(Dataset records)
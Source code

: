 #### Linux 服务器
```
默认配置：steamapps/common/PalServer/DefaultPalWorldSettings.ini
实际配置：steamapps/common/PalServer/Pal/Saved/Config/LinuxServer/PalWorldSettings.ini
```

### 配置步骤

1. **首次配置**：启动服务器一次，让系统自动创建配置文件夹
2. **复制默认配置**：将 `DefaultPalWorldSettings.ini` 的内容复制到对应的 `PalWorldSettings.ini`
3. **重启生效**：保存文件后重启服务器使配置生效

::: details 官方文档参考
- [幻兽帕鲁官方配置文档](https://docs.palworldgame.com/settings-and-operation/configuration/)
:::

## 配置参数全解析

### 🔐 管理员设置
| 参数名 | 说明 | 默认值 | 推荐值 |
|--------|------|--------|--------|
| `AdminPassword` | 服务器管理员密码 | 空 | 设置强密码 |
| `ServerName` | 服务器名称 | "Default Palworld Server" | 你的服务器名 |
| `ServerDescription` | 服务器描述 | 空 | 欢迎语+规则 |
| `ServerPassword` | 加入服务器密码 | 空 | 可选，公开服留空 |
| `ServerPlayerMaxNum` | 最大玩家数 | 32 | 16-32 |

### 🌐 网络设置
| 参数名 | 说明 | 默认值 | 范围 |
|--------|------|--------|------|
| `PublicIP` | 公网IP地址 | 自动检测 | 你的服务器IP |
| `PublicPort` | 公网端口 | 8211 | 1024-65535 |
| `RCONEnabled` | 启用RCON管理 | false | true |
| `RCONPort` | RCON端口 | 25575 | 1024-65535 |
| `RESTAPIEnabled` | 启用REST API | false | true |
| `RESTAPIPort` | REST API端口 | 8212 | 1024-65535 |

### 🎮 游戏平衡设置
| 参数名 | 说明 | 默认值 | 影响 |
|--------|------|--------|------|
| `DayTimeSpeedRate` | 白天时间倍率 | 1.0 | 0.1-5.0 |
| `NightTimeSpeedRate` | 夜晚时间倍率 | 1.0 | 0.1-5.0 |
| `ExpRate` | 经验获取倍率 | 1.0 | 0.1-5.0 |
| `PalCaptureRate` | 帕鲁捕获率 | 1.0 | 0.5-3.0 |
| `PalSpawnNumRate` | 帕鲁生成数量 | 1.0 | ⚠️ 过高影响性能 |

_Exercise instructions_
Only lines containing "steamapps" belong in the answer; copy every such line from the records.

_Expected output_
默认配置：steamapps/common/PalServer/DefaultPalWorldSettings.ini
实际配置：steamapps/common/PalServer/Pal/Saved/Config/LinuxServer/PalWorldSettings.ini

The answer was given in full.